*** Opening of SUPPLIED DATA ***

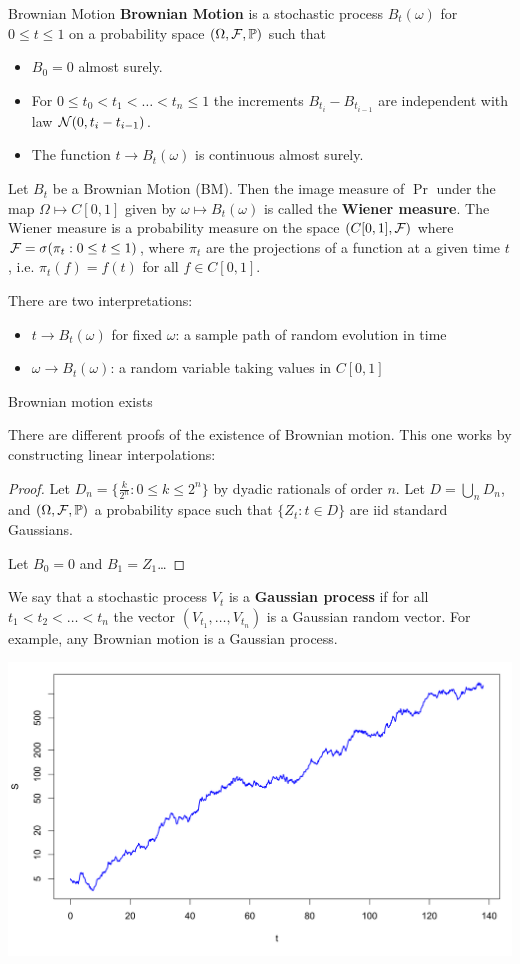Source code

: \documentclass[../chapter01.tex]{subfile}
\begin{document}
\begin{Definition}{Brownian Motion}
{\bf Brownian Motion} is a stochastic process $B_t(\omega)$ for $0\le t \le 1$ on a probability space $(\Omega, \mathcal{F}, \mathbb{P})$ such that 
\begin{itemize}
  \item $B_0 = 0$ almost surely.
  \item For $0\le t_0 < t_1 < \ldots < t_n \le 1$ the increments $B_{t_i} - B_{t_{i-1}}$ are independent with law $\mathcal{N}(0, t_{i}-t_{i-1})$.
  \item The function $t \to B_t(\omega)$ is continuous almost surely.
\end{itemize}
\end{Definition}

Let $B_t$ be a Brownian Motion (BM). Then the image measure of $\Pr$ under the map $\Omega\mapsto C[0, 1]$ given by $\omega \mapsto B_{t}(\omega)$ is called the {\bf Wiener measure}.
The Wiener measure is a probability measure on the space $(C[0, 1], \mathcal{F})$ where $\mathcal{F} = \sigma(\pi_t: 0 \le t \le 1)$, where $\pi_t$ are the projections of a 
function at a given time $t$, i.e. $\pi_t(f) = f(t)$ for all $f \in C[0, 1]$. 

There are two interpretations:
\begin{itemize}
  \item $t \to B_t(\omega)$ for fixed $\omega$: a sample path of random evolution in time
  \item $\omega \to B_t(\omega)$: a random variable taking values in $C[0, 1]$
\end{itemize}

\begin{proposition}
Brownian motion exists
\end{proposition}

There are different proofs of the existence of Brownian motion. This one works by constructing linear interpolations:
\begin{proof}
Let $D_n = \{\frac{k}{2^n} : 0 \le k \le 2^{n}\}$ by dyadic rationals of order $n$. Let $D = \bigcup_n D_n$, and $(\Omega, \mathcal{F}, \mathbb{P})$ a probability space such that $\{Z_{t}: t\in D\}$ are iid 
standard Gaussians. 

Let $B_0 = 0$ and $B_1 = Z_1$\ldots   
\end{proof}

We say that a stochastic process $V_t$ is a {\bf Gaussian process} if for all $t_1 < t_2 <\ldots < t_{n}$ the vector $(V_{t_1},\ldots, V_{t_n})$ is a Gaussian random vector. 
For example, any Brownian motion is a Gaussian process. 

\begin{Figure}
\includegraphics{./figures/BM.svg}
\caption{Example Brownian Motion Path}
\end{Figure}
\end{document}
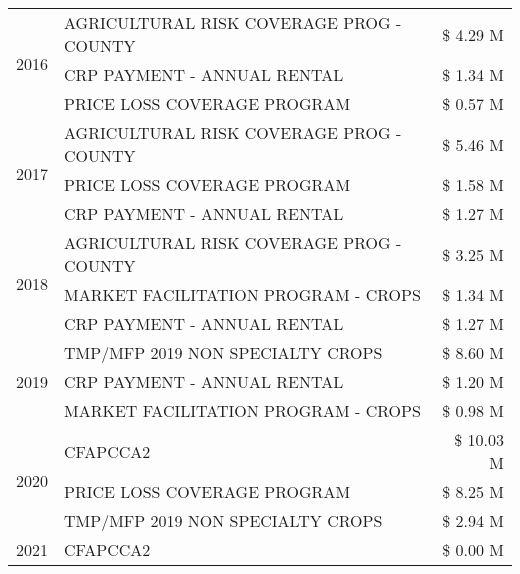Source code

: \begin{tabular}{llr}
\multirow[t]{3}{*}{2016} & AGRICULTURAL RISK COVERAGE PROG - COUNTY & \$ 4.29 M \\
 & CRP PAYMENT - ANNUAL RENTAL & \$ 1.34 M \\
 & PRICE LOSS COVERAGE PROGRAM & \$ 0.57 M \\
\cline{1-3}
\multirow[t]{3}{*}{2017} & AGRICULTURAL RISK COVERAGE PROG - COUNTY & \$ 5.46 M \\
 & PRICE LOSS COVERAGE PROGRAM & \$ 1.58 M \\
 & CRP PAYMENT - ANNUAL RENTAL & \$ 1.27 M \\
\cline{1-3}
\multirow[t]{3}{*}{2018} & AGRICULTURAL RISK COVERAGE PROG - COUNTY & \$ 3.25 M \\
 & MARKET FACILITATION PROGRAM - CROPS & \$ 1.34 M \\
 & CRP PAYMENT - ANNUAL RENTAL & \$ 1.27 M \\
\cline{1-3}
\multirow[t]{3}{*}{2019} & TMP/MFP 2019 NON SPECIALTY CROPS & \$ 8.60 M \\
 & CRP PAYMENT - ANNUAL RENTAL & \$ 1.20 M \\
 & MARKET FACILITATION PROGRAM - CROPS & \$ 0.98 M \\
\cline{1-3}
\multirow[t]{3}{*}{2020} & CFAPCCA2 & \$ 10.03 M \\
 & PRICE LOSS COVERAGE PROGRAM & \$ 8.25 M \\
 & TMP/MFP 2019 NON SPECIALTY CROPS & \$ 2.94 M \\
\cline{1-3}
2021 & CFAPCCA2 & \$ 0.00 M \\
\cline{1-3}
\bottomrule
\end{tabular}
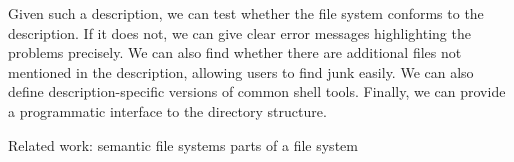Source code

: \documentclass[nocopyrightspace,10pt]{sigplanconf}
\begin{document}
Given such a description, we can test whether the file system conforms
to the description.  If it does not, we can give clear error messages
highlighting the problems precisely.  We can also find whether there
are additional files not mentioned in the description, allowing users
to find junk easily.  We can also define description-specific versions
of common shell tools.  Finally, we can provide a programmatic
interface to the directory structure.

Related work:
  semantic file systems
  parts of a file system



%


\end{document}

*** Close of SUPPLIED DATA ***

WHAT TO WORK ON: From the entries above, return each line with the word "stochastic" in it.

FINAL ANSWER:
{\bf Brownian Motion} is a stochastic process $B_t(\omega)$ for $0\le t \le 1$ on a probability space $(\Omega, \mathcal{F}, \mathbb{P})$ such that 
We say that a stochastic process $V_t$ is a {\bf Gaussian process} if for all $t_1 < t_2 <\ldots < t_{n}$ the vector $(V_{t_1},\ldots, V_{t_n})$ is a Gaussian random vector. 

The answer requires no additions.